* [EXERCISE GOAL]
Copy every line of the records below that holds the word "first".
━━ RECORDS PROVIDED ━━
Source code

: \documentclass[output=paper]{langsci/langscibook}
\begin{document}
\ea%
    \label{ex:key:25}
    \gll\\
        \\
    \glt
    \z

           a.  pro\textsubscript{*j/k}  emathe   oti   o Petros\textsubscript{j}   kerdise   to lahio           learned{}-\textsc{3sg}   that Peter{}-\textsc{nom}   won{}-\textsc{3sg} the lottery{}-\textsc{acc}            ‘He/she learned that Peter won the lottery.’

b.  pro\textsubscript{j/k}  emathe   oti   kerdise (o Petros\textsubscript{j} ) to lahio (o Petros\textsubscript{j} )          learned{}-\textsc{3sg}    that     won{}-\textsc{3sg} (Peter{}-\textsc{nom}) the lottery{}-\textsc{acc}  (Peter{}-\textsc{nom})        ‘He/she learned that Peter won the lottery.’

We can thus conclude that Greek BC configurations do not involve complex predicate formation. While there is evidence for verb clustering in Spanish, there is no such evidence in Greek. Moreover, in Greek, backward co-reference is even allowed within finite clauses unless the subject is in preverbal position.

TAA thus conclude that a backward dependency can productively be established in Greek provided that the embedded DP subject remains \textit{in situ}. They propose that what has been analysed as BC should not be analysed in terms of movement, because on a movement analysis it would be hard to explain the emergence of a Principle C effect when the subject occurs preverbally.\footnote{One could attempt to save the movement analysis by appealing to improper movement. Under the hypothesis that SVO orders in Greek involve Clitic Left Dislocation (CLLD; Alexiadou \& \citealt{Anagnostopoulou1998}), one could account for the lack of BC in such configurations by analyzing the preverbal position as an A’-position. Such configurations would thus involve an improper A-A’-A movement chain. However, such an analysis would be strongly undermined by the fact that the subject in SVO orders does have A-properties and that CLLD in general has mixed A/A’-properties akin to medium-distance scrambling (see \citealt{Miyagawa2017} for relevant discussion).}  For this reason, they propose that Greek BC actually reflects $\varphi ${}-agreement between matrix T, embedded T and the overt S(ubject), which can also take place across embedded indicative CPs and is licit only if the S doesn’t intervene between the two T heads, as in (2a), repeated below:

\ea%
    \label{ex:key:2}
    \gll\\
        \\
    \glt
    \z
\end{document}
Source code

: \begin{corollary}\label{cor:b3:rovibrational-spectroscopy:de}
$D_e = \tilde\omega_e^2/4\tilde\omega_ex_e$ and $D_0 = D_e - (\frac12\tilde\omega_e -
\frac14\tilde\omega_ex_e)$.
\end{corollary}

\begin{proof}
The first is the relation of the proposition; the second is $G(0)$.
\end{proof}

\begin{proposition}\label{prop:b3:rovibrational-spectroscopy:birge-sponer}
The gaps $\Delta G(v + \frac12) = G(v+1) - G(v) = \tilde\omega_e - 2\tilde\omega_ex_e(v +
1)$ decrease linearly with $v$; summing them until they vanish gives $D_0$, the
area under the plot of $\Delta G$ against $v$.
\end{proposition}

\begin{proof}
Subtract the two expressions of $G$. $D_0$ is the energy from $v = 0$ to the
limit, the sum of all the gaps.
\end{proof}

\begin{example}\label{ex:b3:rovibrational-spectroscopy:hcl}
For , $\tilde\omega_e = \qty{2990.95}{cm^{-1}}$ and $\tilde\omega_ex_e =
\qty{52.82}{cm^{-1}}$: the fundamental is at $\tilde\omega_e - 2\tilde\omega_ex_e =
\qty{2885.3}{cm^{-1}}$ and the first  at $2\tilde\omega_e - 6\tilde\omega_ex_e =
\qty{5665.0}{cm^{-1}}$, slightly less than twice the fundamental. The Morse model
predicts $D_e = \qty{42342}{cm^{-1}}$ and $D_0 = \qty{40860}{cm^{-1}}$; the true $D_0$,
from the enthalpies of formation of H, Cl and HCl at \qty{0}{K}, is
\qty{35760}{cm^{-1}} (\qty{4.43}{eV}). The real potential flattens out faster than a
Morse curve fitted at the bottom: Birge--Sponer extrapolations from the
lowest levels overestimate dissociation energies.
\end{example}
━━━
* [FINISHED TASK]
The first is the relation of the proposition; the second is $G(0)$.
\qty{2885.3}{cm^{-1}}$ and the first  at $2\tilde\omega_e - 6\tilde\omega_ex_e =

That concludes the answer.